Example:  The books in the mad wizard's bag of holding point towards the palace.  The PCs will also notice dretch demons spawning from the old sewer.  There are mysterious riddles that lead from one to another and eventually to the Glabrezu.  And the PCs will recognize off in the distance, a library that might contain ancient secrets that could help them here.
If the PCs choose to follow the chain of riddles, keep giving them demon encounters, athletic challenges as they negotiate crumbling bridges, flooded avenues, and rubble-clogged streets, and riddles painted on walls in dretch blood.  If your sessions usually end at 10:00pm, somewhere around 9:00, the travels lead to the smoky temple where Immortal Wynorax takes his leisure.
If you've drawn the dungeon out in 5' squares, it's still easy to improvise the climax into the 9:00pm slot.  Just make sure to hurry or stretch the 8:00 scene to make it fit one hour.  Say the 8:00 scene was a riddle, but the PCs figured it out too soon.  Easy - just throw in a fight with some dretches (to remind them of the other hooks).  What if they're going too slow?  You wrote 6 riddles, and they only got through 3 of them. They still have to go to the fountain and the lighthouse before they get the clue for the temple.  No problemo!  Just make the last riddle the one that leads to the temple instead of the fountain.

Close on a Hook

The darkness drops again but now I know
That twenty centuries of stony sleep
Were vexed to nightmare by a rocking cradle,
And what rough beast, its hour come round at last,
Slouches towards Bethlehem to be born?


The best ending to a session is an unforgettable ending.  In an RPG, where the audience members play the protagonists, the most unforgettable endings are those that leave the PCs with a question.

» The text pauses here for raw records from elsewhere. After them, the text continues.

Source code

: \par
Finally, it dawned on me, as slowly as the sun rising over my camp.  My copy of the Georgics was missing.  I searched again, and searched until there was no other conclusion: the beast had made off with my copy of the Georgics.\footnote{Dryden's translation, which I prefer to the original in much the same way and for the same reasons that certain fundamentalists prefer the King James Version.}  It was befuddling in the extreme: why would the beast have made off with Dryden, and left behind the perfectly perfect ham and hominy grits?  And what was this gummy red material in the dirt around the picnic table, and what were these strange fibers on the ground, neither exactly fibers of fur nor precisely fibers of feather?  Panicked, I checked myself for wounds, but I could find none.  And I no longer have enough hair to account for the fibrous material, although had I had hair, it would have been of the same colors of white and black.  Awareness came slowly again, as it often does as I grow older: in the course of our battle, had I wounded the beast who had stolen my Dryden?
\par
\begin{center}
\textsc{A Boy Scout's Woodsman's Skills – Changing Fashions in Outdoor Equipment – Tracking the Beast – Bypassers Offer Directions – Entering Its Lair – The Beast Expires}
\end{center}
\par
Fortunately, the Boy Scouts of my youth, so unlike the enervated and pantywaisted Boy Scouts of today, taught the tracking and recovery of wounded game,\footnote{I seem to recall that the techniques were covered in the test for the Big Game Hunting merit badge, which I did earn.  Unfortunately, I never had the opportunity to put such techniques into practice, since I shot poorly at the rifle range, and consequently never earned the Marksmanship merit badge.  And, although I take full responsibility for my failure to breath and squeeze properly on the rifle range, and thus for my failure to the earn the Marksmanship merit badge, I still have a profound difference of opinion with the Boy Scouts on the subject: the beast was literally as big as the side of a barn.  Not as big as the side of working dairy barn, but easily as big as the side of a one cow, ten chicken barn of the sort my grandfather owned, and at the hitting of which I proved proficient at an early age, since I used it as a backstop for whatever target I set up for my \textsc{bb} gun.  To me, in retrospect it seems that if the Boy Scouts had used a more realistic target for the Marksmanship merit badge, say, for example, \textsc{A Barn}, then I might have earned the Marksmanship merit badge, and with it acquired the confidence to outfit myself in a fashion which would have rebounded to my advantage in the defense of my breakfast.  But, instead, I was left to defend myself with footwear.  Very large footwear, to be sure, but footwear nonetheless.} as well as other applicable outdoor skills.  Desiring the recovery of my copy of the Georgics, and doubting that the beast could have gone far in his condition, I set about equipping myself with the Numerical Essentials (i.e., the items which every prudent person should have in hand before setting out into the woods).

After the climax, make something happen or give the PCs some information that leaves them with more questions than answers.

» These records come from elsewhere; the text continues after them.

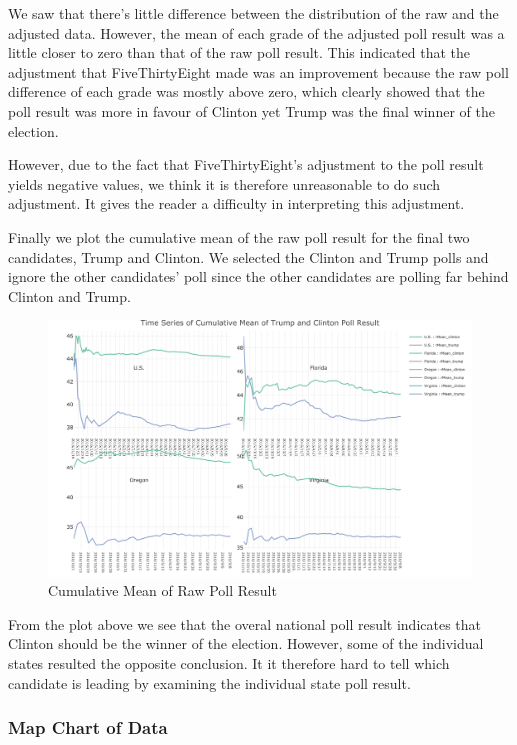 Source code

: \documentclass[
  12pt,
]{article}
\begin{document}
We saw that there's little difference between the distribution of the
raw and the adjusted data. However, the mean of each grade of the
adjusted poll result was a little closer to zero than that of the raw
poll result. This indicated that the adjustment that FiveThirtyEight
made was an improvement because the raw poll difference of each grade
was mostly above zero, which clearly showed that the poll result was
more in favour of Clinton yet Trump was the final winner of the
election.

However, due to the fact that FiveThirtyEight's adjustment to the poll
result yields negative values, we think it is therefore unreasonable to
do such adjustment. It gives the reader a difficulty in interpreting
this adjustment.

Finally we plot the cumulative mean of the raw poll result for the final
two candidates, Trump and Clinton. We selected the Clinton and Trump
polls and ignore the other candidates' poll since the other candidates
are polling far behind Clinton and Trump.

\begin{figure}
\centering
\includegraphics{./Figures/cMeanchart.png}
\caption{Cumulative Mean of Raw Poll Result}
\end{figure}

From the plot above we see that the overal national poll result
indicates that Clinton should be the winner of the election. However,
some of the individual states resulted the opposite conclusion. It it
therefore hard to tell which candidate is leading by examining the
individual state poll result.

\hypertarget{map-chart-of-data}{%
\subsubsection{Map Chart of Data}\label{map-chart-of-data}}
\end{document}
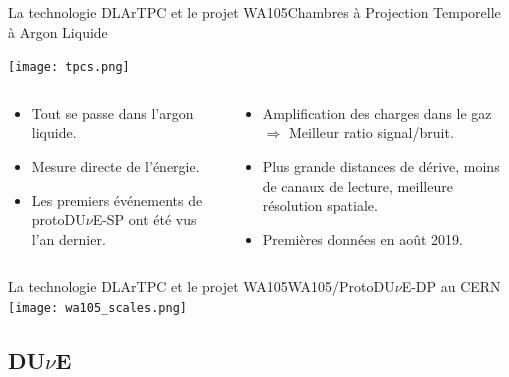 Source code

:     \begin{frame}{La technologie DLArTPC et le projet WA105}{Chambres à Projection Temporelle à Argon Liquide}
       	\begin{scriptsize}
       			\texttt{[image: tpcs.png]}\\\vfill
       			\begin{columns}
       				\begin{column}{0.5\textwidth}
       					\begin{itemize}
       						\item Tout se passe dans l'argon liquide.
       						\item Mesure directe de l'énergie.
       						\item Les premiers événements de protoDU$\nu$E-SP ont été vus l'an dernier.
       					\end{itemize}
       				\end{column}\hfill
       				\begin{column}{0.5\textwidth}
       					\begin{itemize}
       						\item Amplification des charges dans le gaz\\$\Rightarrow$ Meilleur ratio signal/bruit.
       						\item Plus grande distances de dérive, moins de canaux de lecture, meilleure résolution spatiale.
       						\item Premières données en août 2019.
       					\end{itemize}
       				\end{column}
       			\end{columns}
       	\end{scriptsize}
    \end{frame}

    \begin{frame}{La technologie DLArTPC et le projet WA105}{WA105/\texorpdfstring{ProtoDU$\nu$E}{ProtoDUNE}-DP au CERN}
        \centering
       	\vspace{-0.5cm}\hspace{-0.4cm}\texttt{[image: wa105\_scales.png]}
    \end{frame}
    
    \subsection{DU$\nu$E}

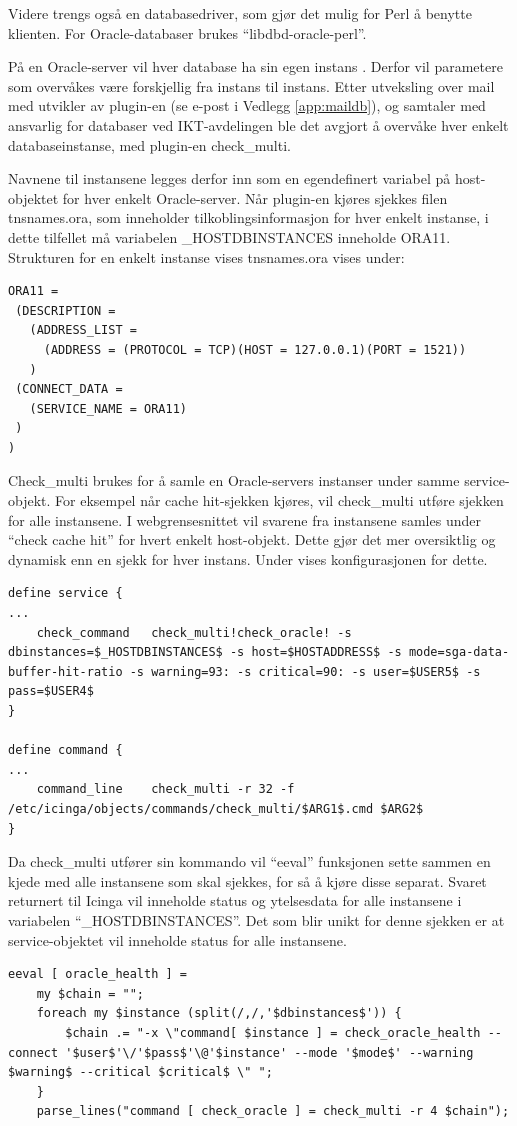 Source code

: Videre trengs også en databasedriver, som gjør det mulig for Perl å benytte klienten. For Oracle-databaser brukes ``libdbd-oracle-perl''.

På en Oracle-server vil hver database ha sin egen instans \cite{oraclefaq}. Derfor vil parametere som overvåkes være forskjellig fra instans til instans. Etter utveksling over mail med utvikler av plugin-en (se e-post i Vedlegg \ref{app:maildb}), og samtaler med ansvarlig for databaser ved IKT-avdelingen ble det avgjort å overvåke hver enkelt databaseinstanse, med plugin-en check\_multi.

Navnene til instansene legges derfor inn som en egendefinert variabel på host-objektet for hver enkelt Oracle-server. Når plugin-en kjøres sjekkes filen tnsnames.ora, som inneholder tilkoblingsinformasjon for hver enkelt instanse, i dette tilfellet må variabelen \_HOSTDBINSTANCES inneholde ORA11. Strukturen for en enkelt instanse vises tnsnames.ora vises under:
\begin{lstlisting}[style=example]
ORA11 =
 (DESCRIPTION = 
   (ADDRESS_LIST =
     (ADDRESS = (PROTOCOL = TCP)(HOST = 127.0.0.1)(PORT = 1521))
   )
 (CONNECT_DATA =
   (SERVICE_NAME = ORA11)
 )
)
\end{lstlisting}

Check\_multi brukes for å samle en Oracle-servers instanser under samme service-objekt. For eksempel når cache hit-sjekken kjøres, vil check\_multi utføre sjekken for alle instansene. I webgrensesnittet vil svarene fra instansene samles under ``check cache hit'' for hvert enkelt host-objekt. Dette gjør det mer oversiktlig og dynamisk enn en sjekk for hver instans. Under vises konfigurasjonen for dette.
\begin{lstlisting}[style=example]
define service {
...
    check_command	check_multi!check_oracle! -s dbinstances=$_HOSTDBINSTANCES$ -s host=$HOSTADDRESS$ -s mode=sga-data-buffer-hit-ratio -s warning=93: -s critical=90: -s user=$USER5$ -s pass=$USER4$
}

define command {
...
	command_line	check_multi -r 32 -f /etc/icinga/objects/commands/check_multi/$ARG1$.cmd $ARG2$
}
\end{lstlisting}
Da check\_multi utfører sin kommando vil ``eeval'' funksjonen sette sammen en kjede med alle instansene som skal sjekkes, for så å kjøre disse separat. Svaret returnert til Icinga vil inneholde status og ytelsesdata for alle instansene i variabelen ``\_HOSTDBINSTANCES''. Det som blir unikt for denne sjekken er at service-objektet vil inneholde status for alle instansene.
\begin{lstlisting}[style=example]
eeval [ oracle_health ] =
    my $chain = "";
    foreach my $instance (split(/,/,'$dbinstances$')) {
        $chain .= "-x \"command[ $instance ] = check_oracle_health --connect '$user$'\/'$pass$'\@'$instance' --mode '$mode$' --warning $warning$ --critical $critical$ \" ";
    }
    parse_lines("command [ check_oracle ] = check_multi -r 4 $chain");
\end{lstlisting}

Example:  Let's say, using the example above, that the PCs won the card game, and they refused the Glabrezu's offer to grant their wishes.  Well, almost.  The party rogue (who had 21 Dexterity) wished for more Dexterity.  Naturally, the wish is twisted, so the DM takes the rogue's player aside and discusses options.  When they're done, they've agreed that the rogue gains +1 Dexterity but also shifts to Evil alignment.
The session ends with the GM describing what happens.

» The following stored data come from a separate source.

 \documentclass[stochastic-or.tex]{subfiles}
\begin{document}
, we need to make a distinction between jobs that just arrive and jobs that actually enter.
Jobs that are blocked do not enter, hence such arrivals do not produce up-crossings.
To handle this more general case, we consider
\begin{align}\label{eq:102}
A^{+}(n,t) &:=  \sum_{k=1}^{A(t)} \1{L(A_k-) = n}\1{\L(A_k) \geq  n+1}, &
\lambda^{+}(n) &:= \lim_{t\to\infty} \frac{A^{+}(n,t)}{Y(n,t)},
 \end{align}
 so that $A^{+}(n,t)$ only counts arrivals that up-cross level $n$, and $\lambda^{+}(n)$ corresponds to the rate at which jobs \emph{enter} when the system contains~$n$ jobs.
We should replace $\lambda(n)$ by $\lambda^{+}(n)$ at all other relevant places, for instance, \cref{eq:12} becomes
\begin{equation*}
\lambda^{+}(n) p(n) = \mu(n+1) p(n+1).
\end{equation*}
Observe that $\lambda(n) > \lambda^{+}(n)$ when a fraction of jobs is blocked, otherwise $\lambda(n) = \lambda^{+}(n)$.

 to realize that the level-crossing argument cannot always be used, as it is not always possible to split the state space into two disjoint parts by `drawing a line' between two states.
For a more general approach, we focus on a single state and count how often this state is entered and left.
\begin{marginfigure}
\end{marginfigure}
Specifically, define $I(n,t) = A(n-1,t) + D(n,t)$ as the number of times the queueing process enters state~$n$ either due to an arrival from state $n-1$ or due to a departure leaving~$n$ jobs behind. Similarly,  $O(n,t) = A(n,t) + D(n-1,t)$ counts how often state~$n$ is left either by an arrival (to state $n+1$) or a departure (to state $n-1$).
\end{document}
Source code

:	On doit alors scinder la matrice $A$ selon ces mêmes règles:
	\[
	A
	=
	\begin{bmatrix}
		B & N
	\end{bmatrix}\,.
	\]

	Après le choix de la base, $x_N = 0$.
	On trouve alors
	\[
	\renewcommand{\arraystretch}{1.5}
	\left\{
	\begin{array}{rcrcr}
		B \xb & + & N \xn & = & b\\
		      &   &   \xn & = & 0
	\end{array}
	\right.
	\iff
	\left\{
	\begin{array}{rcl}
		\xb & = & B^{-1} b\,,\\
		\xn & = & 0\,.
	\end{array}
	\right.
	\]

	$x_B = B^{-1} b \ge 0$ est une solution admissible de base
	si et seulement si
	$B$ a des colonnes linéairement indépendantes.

"As the Glabrezu vanishes across the barrier between planes, you all sigh with relief, except Banor the Paladin, who suddenly feels a chilling spiritual wind coming off Dogfinger the Rogue.  A quick glance confirms it:  Her aura is evil.  She must have secretly made a wish!  And that's a wrap folks!  You can email me any questions you have about that aura and I'll get back to you before next game."
Here’s another quick tip:  Remember all those climaxes you prepped?  Use them for your end-of-session hook.  So an alternative session ender in the running example could have been like this:


“As Immortal Wynorax vanishes, you all breathe a sigh of relief.  In the chamber you find [treasure parcel.]  As you’re collecting the loot, you notice a few clay tablets.  Arrom the Evoker can tell they come from the great library that once stood in this city before its downfall.  The library must be close to this old temple.”